> _DATA SHOWN_:
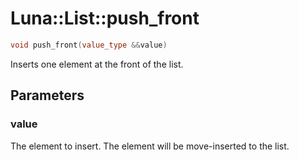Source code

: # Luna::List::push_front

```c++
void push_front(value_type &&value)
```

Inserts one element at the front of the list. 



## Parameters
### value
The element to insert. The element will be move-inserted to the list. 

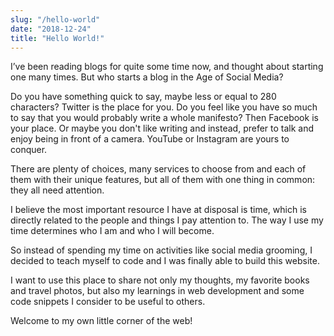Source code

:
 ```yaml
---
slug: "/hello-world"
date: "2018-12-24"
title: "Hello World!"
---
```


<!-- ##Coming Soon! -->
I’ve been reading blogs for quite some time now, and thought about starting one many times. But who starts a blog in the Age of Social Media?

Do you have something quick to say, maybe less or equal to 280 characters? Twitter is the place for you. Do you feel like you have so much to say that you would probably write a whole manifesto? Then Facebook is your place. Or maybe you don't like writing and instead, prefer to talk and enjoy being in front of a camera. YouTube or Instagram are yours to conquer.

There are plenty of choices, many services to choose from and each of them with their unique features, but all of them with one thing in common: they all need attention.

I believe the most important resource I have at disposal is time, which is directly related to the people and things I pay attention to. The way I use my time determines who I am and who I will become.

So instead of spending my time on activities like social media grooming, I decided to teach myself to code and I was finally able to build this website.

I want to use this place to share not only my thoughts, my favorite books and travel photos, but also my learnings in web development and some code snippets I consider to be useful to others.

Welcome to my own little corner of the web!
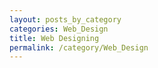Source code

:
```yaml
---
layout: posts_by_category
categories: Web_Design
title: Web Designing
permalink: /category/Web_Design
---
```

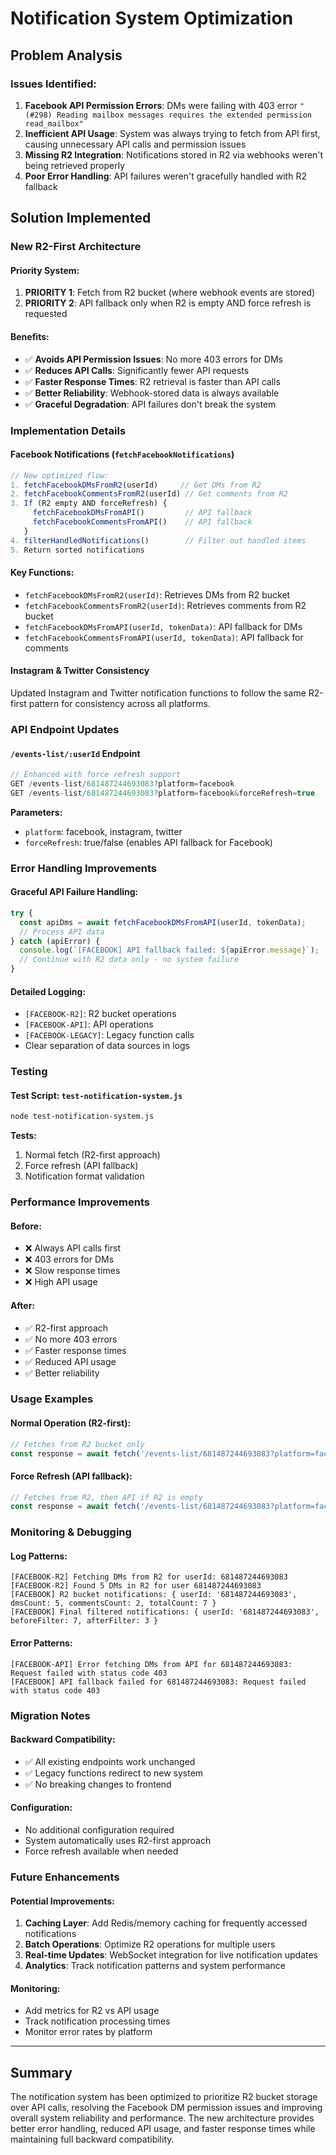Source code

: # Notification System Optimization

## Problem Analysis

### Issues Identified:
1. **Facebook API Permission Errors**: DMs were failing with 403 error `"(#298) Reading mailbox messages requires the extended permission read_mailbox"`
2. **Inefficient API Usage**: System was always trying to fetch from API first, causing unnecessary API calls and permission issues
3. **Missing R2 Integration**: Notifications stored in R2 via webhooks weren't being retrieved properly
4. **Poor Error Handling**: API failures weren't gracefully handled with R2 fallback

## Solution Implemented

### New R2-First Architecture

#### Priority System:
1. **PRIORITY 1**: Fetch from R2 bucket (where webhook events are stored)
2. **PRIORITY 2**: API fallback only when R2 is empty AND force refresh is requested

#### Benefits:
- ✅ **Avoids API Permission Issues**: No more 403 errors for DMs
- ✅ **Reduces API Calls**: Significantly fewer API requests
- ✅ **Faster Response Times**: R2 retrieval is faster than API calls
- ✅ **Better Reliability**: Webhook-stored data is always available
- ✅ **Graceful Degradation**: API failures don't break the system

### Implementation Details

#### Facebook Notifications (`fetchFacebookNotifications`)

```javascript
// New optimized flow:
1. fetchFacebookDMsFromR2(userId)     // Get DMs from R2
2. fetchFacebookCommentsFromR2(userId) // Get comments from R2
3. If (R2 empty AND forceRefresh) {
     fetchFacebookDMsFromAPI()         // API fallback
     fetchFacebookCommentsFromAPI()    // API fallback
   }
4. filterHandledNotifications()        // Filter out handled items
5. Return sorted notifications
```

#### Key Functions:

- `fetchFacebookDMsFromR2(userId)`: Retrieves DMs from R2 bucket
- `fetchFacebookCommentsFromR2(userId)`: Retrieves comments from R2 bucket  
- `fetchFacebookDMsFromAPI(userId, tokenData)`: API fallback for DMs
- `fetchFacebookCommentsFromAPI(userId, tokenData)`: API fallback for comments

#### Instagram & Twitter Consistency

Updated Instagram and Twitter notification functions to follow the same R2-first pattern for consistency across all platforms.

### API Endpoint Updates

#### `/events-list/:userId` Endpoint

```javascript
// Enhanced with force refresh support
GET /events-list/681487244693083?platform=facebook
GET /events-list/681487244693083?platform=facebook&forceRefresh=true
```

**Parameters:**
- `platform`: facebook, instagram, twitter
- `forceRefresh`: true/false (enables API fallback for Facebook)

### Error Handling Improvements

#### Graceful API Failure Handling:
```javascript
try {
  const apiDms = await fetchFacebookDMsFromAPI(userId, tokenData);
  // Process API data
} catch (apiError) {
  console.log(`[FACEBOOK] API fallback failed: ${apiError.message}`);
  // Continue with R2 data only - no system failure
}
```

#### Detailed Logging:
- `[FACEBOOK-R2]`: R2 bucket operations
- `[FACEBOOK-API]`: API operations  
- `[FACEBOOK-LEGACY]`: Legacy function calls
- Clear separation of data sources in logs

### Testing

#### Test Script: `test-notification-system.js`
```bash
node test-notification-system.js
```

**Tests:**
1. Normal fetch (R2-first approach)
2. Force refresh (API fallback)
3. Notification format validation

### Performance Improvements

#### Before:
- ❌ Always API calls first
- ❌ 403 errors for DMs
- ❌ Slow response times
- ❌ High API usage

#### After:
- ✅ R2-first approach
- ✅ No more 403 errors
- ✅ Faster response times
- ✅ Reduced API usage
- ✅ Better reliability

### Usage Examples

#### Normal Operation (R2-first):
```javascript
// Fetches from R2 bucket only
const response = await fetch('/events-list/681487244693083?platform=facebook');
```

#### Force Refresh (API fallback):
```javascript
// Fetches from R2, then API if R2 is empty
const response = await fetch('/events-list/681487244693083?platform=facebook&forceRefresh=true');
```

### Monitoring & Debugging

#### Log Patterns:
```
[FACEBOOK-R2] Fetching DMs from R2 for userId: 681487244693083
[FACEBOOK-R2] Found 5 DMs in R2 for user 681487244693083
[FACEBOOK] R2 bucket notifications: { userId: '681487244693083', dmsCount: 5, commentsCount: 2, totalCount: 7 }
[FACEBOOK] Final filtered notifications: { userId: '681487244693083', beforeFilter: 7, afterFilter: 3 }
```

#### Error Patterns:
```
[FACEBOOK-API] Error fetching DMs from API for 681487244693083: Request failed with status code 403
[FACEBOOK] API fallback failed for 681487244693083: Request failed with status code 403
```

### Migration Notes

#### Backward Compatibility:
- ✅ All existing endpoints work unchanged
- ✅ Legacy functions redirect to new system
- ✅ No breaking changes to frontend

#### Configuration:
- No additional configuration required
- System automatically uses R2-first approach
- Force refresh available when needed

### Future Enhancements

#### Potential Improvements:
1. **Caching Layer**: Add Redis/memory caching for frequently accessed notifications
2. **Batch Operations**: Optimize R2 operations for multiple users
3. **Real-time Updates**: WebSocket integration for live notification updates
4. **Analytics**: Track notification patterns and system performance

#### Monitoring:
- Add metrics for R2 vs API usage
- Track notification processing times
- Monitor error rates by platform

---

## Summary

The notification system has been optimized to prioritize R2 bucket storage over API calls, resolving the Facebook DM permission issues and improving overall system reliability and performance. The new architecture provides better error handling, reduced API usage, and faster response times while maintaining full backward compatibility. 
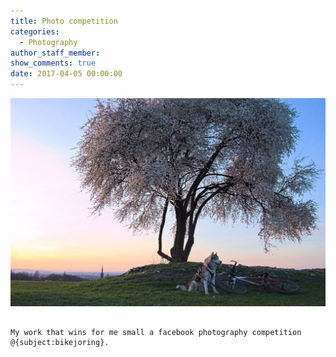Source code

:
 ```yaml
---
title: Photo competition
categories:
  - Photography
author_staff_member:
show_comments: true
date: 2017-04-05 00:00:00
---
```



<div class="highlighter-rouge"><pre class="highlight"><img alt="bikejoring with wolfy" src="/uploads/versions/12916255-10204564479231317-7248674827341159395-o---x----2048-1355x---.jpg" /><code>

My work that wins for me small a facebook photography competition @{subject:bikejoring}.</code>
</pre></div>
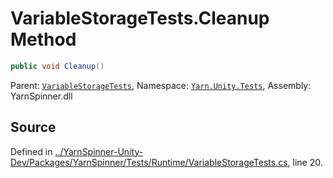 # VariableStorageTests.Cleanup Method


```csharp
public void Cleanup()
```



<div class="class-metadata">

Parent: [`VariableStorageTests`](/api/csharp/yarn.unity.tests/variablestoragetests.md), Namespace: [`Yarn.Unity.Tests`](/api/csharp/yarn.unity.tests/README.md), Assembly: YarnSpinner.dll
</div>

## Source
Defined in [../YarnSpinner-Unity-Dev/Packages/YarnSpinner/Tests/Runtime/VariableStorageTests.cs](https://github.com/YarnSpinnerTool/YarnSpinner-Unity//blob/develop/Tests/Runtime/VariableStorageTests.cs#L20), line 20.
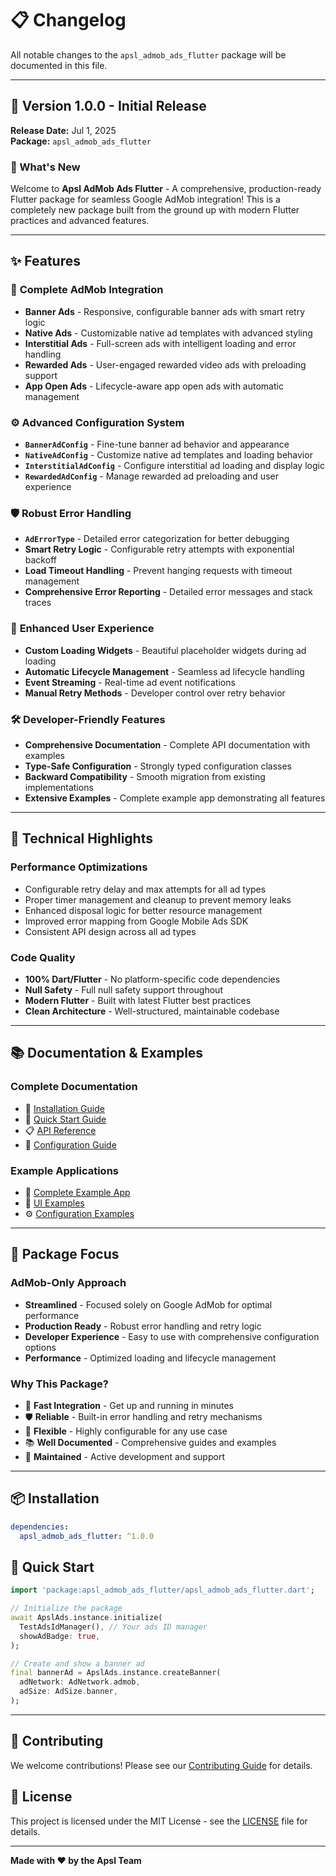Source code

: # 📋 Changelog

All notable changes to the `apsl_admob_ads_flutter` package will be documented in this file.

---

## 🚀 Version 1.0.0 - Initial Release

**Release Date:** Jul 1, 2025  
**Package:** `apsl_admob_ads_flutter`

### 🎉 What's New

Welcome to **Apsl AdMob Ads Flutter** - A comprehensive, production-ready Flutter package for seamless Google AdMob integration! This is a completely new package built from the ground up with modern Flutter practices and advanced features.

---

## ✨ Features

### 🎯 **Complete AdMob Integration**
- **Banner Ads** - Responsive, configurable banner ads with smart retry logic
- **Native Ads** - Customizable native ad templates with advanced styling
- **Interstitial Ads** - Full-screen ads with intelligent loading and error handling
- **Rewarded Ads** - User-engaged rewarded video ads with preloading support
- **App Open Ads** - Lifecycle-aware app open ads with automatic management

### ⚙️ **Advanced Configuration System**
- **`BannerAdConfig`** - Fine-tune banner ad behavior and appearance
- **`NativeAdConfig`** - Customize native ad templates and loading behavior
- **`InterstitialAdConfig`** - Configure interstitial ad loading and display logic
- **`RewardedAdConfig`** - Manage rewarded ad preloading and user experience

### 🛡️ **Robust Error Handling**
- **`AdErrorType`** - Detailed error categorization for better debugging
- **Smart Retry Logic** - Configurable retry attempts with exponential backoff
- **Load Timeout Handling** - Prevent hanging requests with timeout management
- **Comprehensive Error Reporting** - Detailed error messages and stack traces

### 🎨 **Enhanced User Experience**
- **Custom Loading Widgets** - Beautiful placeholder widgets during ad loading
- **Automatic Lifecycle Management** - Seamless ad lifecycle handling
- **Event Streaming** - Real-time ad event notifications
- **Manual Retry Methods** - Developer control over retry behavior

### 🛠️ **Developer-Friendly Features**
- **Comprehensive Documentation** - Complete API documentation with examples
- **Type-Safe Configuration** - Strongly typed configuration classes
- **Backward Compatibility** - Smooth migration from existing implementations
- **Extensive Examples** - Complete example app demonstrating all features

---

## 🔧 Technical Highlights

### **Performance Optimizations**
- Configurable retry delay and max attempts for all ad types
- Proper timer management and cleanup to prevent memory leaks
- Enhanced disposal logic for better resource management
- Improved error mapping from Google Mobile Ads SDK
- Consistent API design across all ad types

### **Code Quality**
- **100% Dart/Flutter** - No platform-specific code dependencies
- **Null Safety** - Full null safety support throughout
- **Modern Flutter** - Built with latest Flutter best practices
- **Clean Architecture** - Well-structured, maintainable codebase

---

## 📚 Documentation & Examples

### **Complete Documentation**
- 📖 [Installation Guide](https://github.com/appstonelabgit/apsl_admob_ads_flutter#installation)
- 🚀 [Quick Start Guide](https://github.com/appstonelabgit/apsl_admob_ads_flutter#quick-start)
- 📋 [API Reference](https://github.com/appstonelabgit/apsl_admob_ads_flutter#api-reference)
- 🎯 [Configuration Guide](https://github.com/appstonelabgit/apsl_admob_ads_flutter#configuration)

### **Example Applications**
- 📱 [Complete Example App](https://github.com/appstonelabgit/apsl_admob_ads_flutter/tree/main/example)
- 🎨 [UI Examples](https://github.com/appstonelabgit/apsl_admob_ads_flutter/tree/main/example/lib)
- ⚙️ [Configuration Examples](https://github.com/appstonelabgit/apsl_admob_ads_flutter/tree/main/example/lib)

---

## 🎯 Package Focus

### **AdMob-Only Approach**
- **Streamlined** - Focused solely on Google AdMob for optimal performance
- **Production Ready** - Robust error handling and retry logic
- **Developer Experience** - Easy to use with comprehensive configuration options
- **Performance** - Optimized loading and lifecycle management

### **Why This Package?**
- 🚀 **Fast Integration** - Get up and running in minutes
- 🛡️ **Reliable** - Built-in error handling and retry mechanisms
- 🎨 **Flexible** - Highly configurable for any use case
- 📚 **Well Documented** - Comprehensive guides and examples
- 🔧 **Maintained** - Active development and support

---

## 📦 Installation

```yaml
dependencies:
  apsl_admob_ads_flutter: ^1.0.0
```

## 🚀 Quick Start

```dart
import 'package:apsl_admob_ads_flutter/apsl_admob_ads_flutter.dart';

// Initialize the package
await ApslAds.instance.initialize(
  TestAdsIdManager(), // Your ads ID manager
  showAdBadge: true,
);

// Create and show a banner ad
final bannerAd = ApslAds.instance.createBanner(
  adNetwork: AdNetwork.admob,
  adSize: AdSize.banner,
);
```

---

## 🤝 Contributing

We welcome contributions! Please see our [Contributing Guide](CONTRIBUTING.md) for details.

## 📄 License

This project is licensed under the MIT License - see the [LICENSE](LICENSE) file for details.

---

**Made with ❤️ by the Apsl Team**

> _EXERCISE REQUIREMENTS_: In the listing above, locate the line with "1. **PRIORITY 1**: Fetch" and the line with "- ✅ **Reduces", then extract exactly those lines and every line between them, and nothing more.

> _ANSWER_:
1. **PRIORITY 1**: Fetch from R2 bucket (where webhook events are stored)
2. **PRIORITY 2**: API fallback only when R2 is empty AND force refresh is requested

#### Benefits:
- ✅ **Avoids API Permission Issues**: No more 403 errors for DMs
- ✅ **Reduces API Calls**: Significantly fewer API requests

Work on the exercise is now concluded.